For simplicity, here I do not use a SERIAL field to hold primary keys - just ordinary integer with constraint. Now we should fill the database with some sample data: lets put about 10 000 records to Customers table and 30 000 records to Orders table.  That is rather huge amount of data. How can we do it?
The best way is to write a Java program that generates a file with proper SQL INSERT statements for each table - this is homework for You ;-)
I wrote simple program which takes popular first names for males and popular first names for females, then takes popular surnames from here and combines them together to produce 10.000 "people". Having those records and knowing their customer_id (that's why I used ordinary integer field - just to write a program) my program generated random 30 000 orders for those customers.

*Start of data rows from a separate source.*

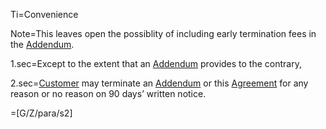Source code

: Ti=Convenience

Note=This leaves open the possiblity of including early termination fees in the <a href='#Def.Addendum.sec' class='definedterm'>Addendum</a>.

1.sec=Except to the extent that an <a href='#Def.Addendum.sec' class='definedterm'>Addendum</a> provides to the contrary,

2.sec=<a href='#Def.Customer.sec' class='definedterm'>Customer</a> may terminate an <a href='#Def.Addendum.sec' class='definedterm'>Addendum</a> or this <a href='#Def.Agreement.sec' class='definedterm'>Agreement</a> for any reason or no reason on 90 days’ written notice.

=[G/Z/para/s2]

And now suppose we want to retrieve all customers named Smith and we want to see all orders for each customer Smith. We need two queries:


select * from customers where lname = 'Smith';
select * from orders join customers on orders.customer_id=customers.customer_id where customers.lname = 'Smith';

In my case, the first query returns just 9 customers named Smith (from total of 10 000) and 30 orders (from total of 30 000) for all 9 "Smiths".

Okay, we have SQL commands - but how can we check their execution time on a database? PostgreSQL provides two commands that show details about executed commands:
a) EXPLAIN SQL_command
b) EXPLAIN ANALYZE SQL_command - this command is a variant of the first with small difference: examined query is executed and EXPLAIN ANALYZE returns the real execuion time.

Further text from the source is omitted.